Why is it like this?  Why have we been forced into pretending we can solve the complex and many sided analogue reality we inhabit with the answer to a binary question?

A friend of a friend posted on Facebook commenting on a piece the friend had performed which he said was influenced by stuff of mine.  (see above for the shared momentum that is political incest).  This chap, Andrew Brown, who i have never met, commented: 

I think this feeling of ‘now or never’ has been the biggest hindrance to a healthy, measured debate throughout the process. It’s created a sense of panic from both sides that just never had to be there. Yes and No have been forced to go balls out, all in, when in reality, things should never have had to be so frantic."

He then asked: 

"What would have been so bad about gradually devolving powers and unwinding shared services and policy over the next 10 years, creating a stable environment for change? We’ve basically been forced into a negotiation period of only 18 months to entirely rebuild a country’s central services. What other decision or transition would you make like that?"

He went on: 


"I’m still voting Yes, because I don’t believe a No vote will bring the change I want to see. And if anything, I’m even more angry at the arrogance of Cameron in taking devo max off the ballot when it’s clearly what most people want.


But I feel like I’m taking an unnecessary plunge and it makes the whole thing a lot more scary – in the unknowns of leap itself, but also in the potential for disappointment and feeling like this was our only chance if it’s a No in September."

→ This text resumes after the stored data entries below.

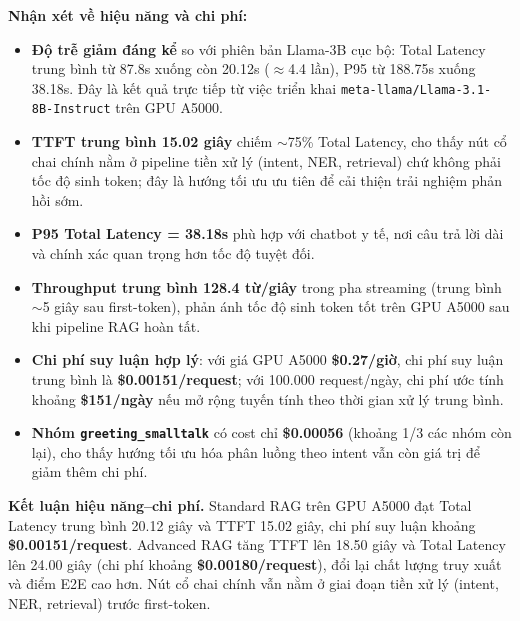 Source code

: \noindent\textbf{Nhận xét về hiệu năng và chi phí:}
\begin{itemize}
    \item \textbf{Độ trễ giảm đáng kể} so với phiên bản Llama-3B cục bộ: Total Latency trung bình từ 87.8s xuống còn 20.12s ($\approx$4.4 lần), P95 từ 188.75s xuống 38.18s. Đây là kết quả trực tiếp từ việc triển khai \texttt{meta-llama/Llama-3.1-8B-Instruct} trên GPU A5000.
    \item \textbf{TTFT trung bình 15.02 giây} chiếm $\sim$75\% Total Latency, cho thấy nút cổ chai chính nằm ở pipeline tiền xử lý (intent, NER, retrieval) chứ không phải tốc độ sinh token; đây là hướng tối ưu ưu tiên để cải thiện trải nghiệm phản hồi sớm.
    \item \textbf{P95 Total Latency = 38.18s} phù hợp với chatbot y tế, nơi câu trả lời dài và chính xác quan trọng hơn tốc độ tuyệt đối.
    \item \textbf{Throughput trung bình 128.4 từ/giây} trong pha streaming (trung bình $\sim$5 giây sau first-token), phản ánh tốc độ sinh token tốt trên GPU A5000 sau khi pipeline RAG hoàn tất.
    \item \textbf{Chi phí suy luận hợp lý}: với giá GPU A5000 \textbf{\$0.27/giờ}, chi phí suy luận trung bình là \textbf{\$0.00151/request}; với 100.000 request/ngày, chi phí ước tính khoảng \textbf{\$151/ngày} nếu mở rộng tuyến tính theo thời gian xử lý trung bình.
    \item \textbf{Nhóm \texttt{greeting\_smalltalk}} có cost chỉ \textbf{\$0.00056} (khoảng 1/3 các nhóm còn lại), cho thấy hướng tối ưu hóa phân luồng theo intent vẫn còn giá trị để giảm thêm chi phí.
\end{itemize}

\textbf{Kết luận hiệu năng--chi phí.}
Standard RAG trên GPU A5000 đạt Total Latency trung bình 20.12 giây và TTFT 15.02 giây, chi phí suy luận khoảng \textbf{\$0.00151/request}. Advanced RAG tăng TTFT lên 18.50 giây và Total Latency lên 24.00 giây (chi phí khoảng \textbf{\$0.00180/request}), đổi lại chất lượng truy xuất và điểm E2E cao hơn. Nút cổ chai chính vẫn nằm ở giai đoạn tiền xử lý (intent, NER, retrieval) trước first-token. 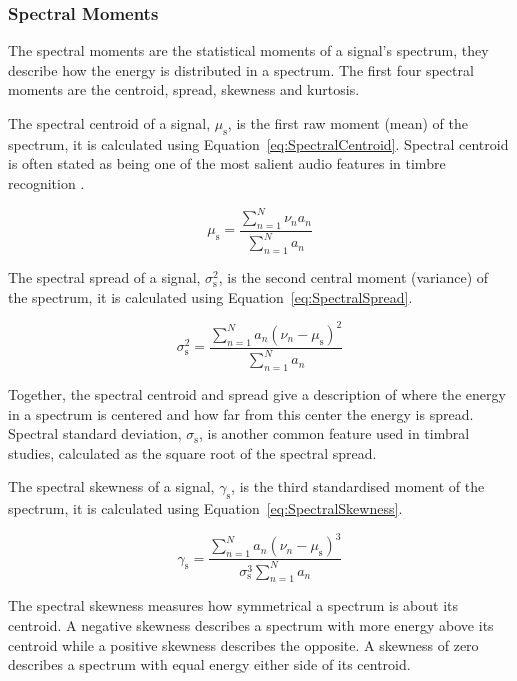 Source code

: 		\subsubsection*{Spectral Moments}
			The spectral moments are the statistical moments of a signal's spectrum, they describe how the
			energy is distributed in a spectrum. The first four spectral moments are the centroid, spread,
			skewness and kurtosis.

			The spectral centroid of a signal, $\mu_{\mathrm{s}}$, is the first raw moment (mean) of the
			spectrum, it is calculated using Equation~\ref{eq:SpectralCentroid}. Spectral centroid is often
			stated as being one of the most salient audio features in timbre recognition
			\citep{freed1990auditory, lakatos2000a}. 

			\begin{equation}
				\mu_{\mathrm{s}} = \frac{\sum_{n = 1}^{N} \nu_{n}a_{n}}
					   	   {\sum_{n = 1}^{N} a_{n}}
				\label{eq:SpectralCentroid}
			\end{equation}

			The spectral spread of a signal, $\sigma_{\mathrm{s}}^{2}$, is the second central moment (variance)
			of the spectrum, it is calculated using Equation~\ref{eq:SpectralSpread}.

			\begin{equation}
				\sigma_{\mathrm{s}}^{2} = \frac{\sum_{n = 1}^{N} a_{n}(\nu_{n} - \mu_{\mathrm{s}})^{2}}
						  	  {\sum_{n = 1}^{N} a_{n}}
				\label{eq:SpectralSpread}
			\end{equation}

			Together, the spectral centroid and spread give a description of where the energy in a spectrum is
			centered and how far from this center the energy is spread. Spectral standard deviation,
			$\sigma_{\mathrm{s}}$, is another common feature used in timbral studies, calculated as the square
			root of the spectral spread.

			The spectral skewness of a signal, $\gamma_{\mathrm{s}}$, is the third standardised moment of the
			spectrum, it is calculated using Equation~\ref{eq:SpectralSkewness}.

			\begin{equation}
				\gamma_{\mathrm{s}} = \frac{\sum_{n = 1}^{N} a_{n}(\nu_{n} - \mu_{\mathrm{s}})^{3}}
					{\sigma_{\mathrm{s}}^{3}\sum_{n = 1}^{N} a_{n}}
				\label{eq:SpectralSkewness}
			\end{equation}

			The spectral skewness measures how symmetrical a spectrum is about its centroid. A negative
			skewness describes a spectrum with more energy above its centroid while a positive skewness
			describes the opposite. A skewness of zero describes a spectrum with equal energy either side of
			its centroid.


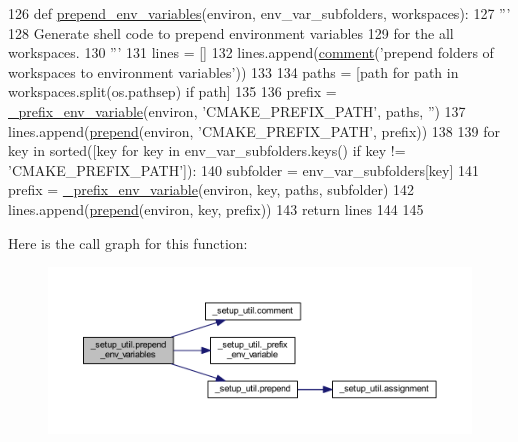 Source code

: \begin{DoxyCode}
126 \textcolor{keyword}{def }\hyperlink{namespace__setup__util_a832417d18b85bd1d276a87547e86f860}{prepend\_env\_variables}(environ, env\_var\_subfolders, workspaces):
127     \textcolor{stringliteral}{'''}
128 \textcolor{stringliteral}{    Generate shell code to prepend environment variables}
129 \textcolor{stringliteral}{    for the all workspaces.}
130 \textcolor{stringliteral}{    '''}
131     lines = []
132     lines.append(\hyperlink{namespace__setup__util_abe8c95c4cfe8b1374dacd5f91d984353}{comment}(\textcolor{stringliteral}{'prepend folders of workspaces to environment variables'}))
133 
134     paths = [path \textcolor{keywordflow}{for} path \textcolor{keywordflow}{in} workspaces.split(os.pathsep) \textcolor{keywordflow}{if} path]
135 
136     prefix = \hyperlink{namespace__setup__util_a01264d729d05078ec7ee1cad54fe6489}{\_prefix\_env\_variable}(environ, \textcolor{stringliteral}{'CMAKE\_PREFIX\_PATH'}, paths, \textcolor{stringliteral}{''})
137     lines.append(\hyperlink{namespace__setup__util_ae78d86b2c4279f5b8b1acaa146c35802}{prepend}(environ, \textcolor{stringliteral}{'CMAKE\_PREFIX\_PATH'}, prefix))
138 
139     \textcolor{keywordflow}{for} key \textcolor{keywordflow}{in} sorted([key \textcolor{keywordflow}{for} key \textcolor{keywordflow}{in} env\_var\_subfolders.keys() \textcolor{keywordflow}{if} key != \textcolor{stringliteral}{'CMAKE\_PREFIX\_PATH'}]):
140         subfolder = env\_var\_subfolders[key]
141         prefix = \hyperlink{namespace__setup__util_a01264d729d05078ec7ee1cad54fe6489}{\_prefix\_env\_variable}(environ, key, paths, subfolder)
142         lines.append(\hyperlink{namespace__setup__util_ae78d86b2c4279f5b8b1acaa146c35802}{prepend}(environ, key, prefix))
143     \textcolor{keywordflow}{return} lines
144 
145 
\end{DoxyCode}


Here is the call graph for this function\+:
\nopagebreak
\begin{figure}[H]
\begin{center}
\leavevmode
\includegraphics[width=350pt]{df/dc0/namespace__setup__util_a832417d18b85bd1d276a87547e86f860_cgraph}
\end{center}
\end{figure}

And I was almost startled at the reasonableness of that observation.  You get trapped sometimes inside the "Daily Politics" as it were.  You find yourself, like the professional politicians and their parasitic pundits, mistaking the political product for the historical process - which is, of course, far more important.


With some of that freshness of perspective still lingering in my mind, let me get the "process story" answer out of the way first.


The way that Andrew and many others are feeling trapped by the "Now or Never" rhetoric employed by both sides is just one of the ways in which the Union side of the debate has dictated the paradigm of the debate even while signally failing to dictate the terms of the argument itself.  After all, Salmond had to ask Cameron's permission. And Cameron's interest in the referendum was that it would be a way of calling Scotland's bluff. Of settling and silencing the Scottish Question for "a generation" as they keep saying.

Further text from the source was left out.